Earth & Conservation

Must-See Planet Pics: Earth Shots

New England is parched, a rift in the Antarctic grows, and we get a bird's eye view of the "most crooked street in the world."

Whakaari, also known as White Island, is an active stratovolcano, situated 30 miles (48 kilometers) from the North Island of New Zealand in the Bay of Plenty. Whakaari is New Zealand's most active volcano, and has been built up by continuous eruptions over the past 150,000 years. The island is approximately 1.2 miles (2 kilometers) in diameter and rises to a height of 1,053 feet (321 meters) above sea level.

via Daily Overview, satellite imagery courtesy of Digital Globe

The Northeast is suffering its worse drought in a decade, according to NASA. A high-pressure ridge has stalled over the Southeast, pushing storms farther north than usual. It's left much of New York and New England with far less rain than usual.

August 2016 satellite photos show a rift on the glacier in Antarctica called Larsen C is much longer than previously thought. The rift could lead to a collapse similar to the one that occurred to the Larsen B ice shelf. "We don't know yet what will happen here," said Ala Khazendar of NASA's Jet Propulsion Laboratory on the NASA Earth Observatory site.

Lombard Street runs from east to west in San Francisco. With eight hairpin turns dispersed over a one-block section in the Russian Hill neighborhood, Lombard is often referred to as "the most crooked street in the world."

via Daily Overview, satellite imagery courtesy of Digital Globe

Glacial melting and flooding occurs every year by the Skafta River in Iceland. As the water travels down towards the North Atlantic Ocean, incredible patterns are created on the hillsides. Rising lava, steam vents, or newly opened hot springs can all cause this rapid ice melt, leading to a sizable release of water that picks up sediment as it flows down from the glaciers.

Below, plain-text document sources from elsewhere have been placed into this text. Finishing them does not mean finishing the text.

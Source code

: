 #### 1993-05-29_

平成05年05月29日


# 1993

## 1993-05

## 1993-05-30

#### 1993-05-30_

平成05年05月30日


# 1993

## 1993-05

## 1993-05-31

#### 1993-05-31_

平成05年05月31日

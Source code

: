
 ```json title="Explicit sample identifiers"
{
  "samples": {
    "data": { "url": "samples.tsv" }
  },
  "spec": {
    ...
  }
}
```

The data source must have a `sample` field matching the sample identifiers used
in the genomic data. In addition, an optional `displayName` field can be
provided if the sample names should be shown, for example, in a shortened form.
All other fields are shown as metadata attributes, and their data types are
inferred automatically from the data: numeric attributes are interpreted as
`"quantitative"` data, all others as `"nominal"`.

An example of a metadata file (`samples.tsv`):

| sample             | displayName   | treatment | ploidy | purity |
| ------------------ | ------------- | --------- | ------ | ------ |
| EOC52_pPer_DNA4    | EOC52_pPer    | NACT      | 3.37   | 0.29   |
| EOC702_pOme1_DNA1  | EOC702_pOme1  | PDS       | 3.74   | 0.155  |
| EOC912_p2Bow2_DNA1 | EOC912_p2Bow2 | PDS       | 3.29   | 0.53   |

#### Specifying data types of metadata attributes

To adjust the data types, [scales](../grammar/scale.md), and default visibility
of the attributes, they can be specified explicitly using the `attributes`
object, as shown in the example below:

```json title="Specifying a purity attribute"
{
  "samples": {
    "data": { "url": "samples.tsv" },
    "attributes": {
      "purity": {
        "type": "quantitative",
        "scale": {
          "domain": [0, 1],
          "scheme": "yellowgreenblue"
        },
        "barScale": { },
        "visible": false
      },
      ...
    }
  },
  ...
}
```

via Daily Overview, satellite imagery courtesy of Digital Globe

The Daldykan River in Siberia turned red in early September, apparently from pollution.

Sadly, it isn't the first time that the river has turned red. A user on the Russian social media site posted similar pictures back in 2014.

Credit: Association of Indigenous Peoples of Taimyr, via Facebook

Scientists have discovered an entirely new genus of bacteria living in hydraulic fracking wells, part of a thriving ecosystem of microorganisms that contains at least 31 different species.

Credit: Michael Wilkins, courtesy Ohio State University

A dance group performs on the cliffs in Zhangjiajie, Hunan province, in China.